**Task item:**
Your job is to reproduce all of the data exactly.
--- Data to examine Enclosed Below ---
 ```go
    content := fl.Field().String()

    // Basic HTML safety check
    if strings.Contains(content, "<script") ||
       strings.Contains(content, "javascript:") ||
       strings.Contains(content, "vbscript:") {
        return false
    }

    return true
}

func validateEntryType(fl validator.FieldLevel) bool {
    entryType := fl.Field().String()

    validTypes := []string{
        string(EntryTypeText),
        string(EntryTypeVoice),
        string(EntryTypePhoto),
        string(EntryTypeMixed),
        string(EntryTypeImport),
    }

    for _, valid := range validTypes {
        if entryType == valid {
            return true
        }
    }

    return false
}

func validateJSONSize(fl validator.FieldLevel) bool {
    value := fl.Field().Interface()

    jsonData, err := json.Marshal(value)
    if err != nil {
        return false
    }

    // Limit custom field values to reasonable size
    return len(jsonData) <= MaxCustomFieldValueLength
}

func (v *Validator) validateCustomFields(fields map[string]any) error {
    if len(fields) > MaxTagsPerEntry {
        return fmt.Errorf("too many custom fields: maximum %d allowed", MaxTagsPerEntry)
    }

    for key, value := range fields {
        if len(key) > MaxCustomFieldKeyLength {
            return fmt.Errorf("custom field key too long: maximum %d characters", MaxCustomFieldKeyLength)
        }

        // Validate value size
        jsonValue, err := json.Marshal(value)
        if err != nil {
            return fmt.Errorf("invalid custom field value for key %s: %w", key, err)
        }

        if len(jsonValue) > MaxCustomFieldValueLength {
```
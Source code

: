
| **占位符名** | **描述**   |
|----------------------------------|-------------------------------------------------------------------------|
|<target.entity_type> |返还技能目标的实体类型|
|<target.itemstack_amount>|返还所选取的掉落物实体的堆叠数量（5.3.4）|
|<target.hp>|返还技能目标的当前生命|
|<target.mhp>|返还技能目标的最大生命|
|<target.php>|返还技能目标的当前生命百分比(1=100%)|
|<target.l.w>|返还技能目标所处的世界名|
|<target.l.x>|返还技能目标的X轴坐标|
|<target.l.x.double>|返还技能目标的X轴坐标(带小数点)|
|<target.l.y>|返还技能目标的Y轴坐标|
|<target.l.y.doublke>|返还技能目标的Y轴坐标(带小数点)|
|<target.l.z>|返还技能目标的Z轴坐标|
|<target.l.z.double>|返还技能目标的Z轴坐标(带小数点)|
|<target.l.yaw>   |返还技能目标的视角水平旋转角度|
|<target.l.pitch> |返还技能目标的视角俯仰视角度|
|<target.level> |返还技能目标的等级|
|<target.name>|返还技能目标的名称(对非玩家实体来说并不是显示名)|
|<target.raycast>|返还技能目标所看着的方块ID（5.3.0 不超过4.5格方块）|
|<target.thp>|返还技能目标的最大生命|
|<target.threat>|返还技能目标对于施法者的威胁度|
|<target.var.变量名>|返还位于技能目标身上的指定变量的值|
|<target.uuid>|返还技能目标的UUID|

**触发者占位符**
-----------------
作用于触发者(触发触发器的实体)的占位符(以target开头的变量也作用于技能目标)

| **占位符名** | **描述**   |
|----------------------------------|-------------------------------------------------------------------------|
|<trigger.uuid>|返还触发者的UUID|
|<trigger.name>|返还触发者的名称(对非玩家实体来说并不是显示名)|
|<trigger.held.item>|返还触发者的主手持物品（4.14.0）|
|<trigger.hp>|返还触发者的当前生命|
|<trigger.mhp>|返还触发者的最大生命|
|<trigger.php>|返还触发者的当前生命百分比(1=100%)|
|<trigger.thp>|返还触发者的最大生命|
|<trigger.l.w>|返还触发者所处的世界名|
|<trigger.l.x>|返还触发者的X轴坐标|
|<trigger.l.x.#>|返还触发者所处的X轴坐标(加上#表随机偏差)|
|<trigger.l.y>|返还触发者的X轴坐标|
--- End of Enclosed Data to examine ---
**Answer space:**
 ```go
    content := fl.Field().String()

    // Basic HTML safety check
    if strings.Contains(content, "<script") ||
       strings.Contains(content, "javascript:") ||
       strings.Contains(content, "vbscript:") {
        return false
    }

    return true
}

func validateEntryType(fl validator.FieldLevel) bool {
    entryType := fl.Field().String()

    validTypes := []string{
        string(EntryTypeText),
        string(EntryTypeVoice),
        string(EntryTypePhoto),
        string(EntryTypeMixed),
        string(EntryTypeImport),
    }

    for _, valid := range validTypes {
        if entryType == valid {
            return true
        }
    }

    return false
}

func validateJSONSize(fl validator.FieldLevel) bool {
    value := fl.Field().Interface()

    jsonData, err := json.Marshal(value)
    if err != nil {
        return false
    }

    // Limit custom field values to reasonable size
    return len(jsonData) <= MaxCustomFieldValueLength
}

func (v *Validator) validateCustomFields(fields map[string]any) error {
    if len(fields) > MaxTagsPerEntry {
        return fmt.Errorf("too many custom fields: maximum %d allowed", MaxTagsPerEntry)
    }

    for key, value := range fields {
        if len(key) > MaxCustomFieldKeyLength {
            return fmt.Errorf("custom field key too long: maximum %d characters", MaxCustomFieldKeyLength)
        }

        // Validate value size
        jsonValue, err := json.Marshal(value)
        if err != nil {
            return fmt.Errorf("invalid custom field value for key %s: %w", key, err)
        }

        if len(jsonValue) > MaxCustomFieldValueLength {
```
Source code

:
| **占位符名** | **描述**   |
|----------------------------------|-------------------------------------------------------------------------|
|<target.entity_type> |返还技能目标的实体类型|
|<target.itemstack_amount>|返还所选取的掉落物实体的堆叠数量（5.3.4）|
|<target.hp>|返还技能目标的当前生命|
|<target.mhp>|返还技能目标的最大生命|
|<target.php>|返还技能目标的当前生命百分比(1=100%)|
|<target.l.w>|返还技能目标所处的世界名|
|<target.l.x>|返还技能目标的X轴坐标|
|<target.l.x.double>|返还技能目标的X轴坐标(带小数点)|
|<target.l.y>|返还技能目标的Y轴坐标|
|<target.l.y.doublke>|返还技能目标的Y轴坐标(带小数点)|
|<target.l.z>|返还技能目标的Z轴坐标|
|<target.l.z.double>|返还技能目标的Z轴坐标(带小数点)|
|<target.l.yaw>   |返还技能目标的视角水平旋转角度|
|<target.l.pitch> |返还技能目标的视角俯仰视角度|
|<target.level> |返还技能目标的等级|
|<target.name>|返还技能目标的名称(对非玩家实体来说并不是显示名)|
|<target.raycast>|返还技能目标所看着的方块ID（5.3.0 不超过4.5格方块）|
|<target.thp>|返还技能目标的最大生命|
|<target.threat>|返还技能目标对于施法者的威胁度|
|<target.var.变量名>|返还位于技能目标身上的指定变量的值|
|<target.uuid>|返还技能目标的UUID|

**触发者占位符**
-----------------
作用于触发者(触发触发器的实体)的占位符(以target开头的变量也作用于技能目标)

| **占位符名** | **描述**   |
|----------------------------------|-------------------------------------------------------------------------|
|<trigger.uuid>|返还触发者的UUID|
|<trigger.name>|返还触发者的名称(对非玩家实体来说并不是显示名)|
|<trigger.held.item>|返还触发者的主手持物品（4.14.0）|
|<trigger.hp>|返还触发者的当前生命|
|<trigger.mhp>|返还触发者的最大生命|
|<trigger.php>|返还触发者的当前生命百分比(1=100%)|
|<trigger.thp>|返还触发者的最大生命|
|<trigger.l.w>|返还触发者所处的世界名|
|<trigger.l.x>|返还触发者的X轴坐标|
|<trigger.l.x.#>|返还触发者所处的X轴坐标(加上#表随机偏差)|
|<trigger.l.y>|返还触发者的X轴坐标|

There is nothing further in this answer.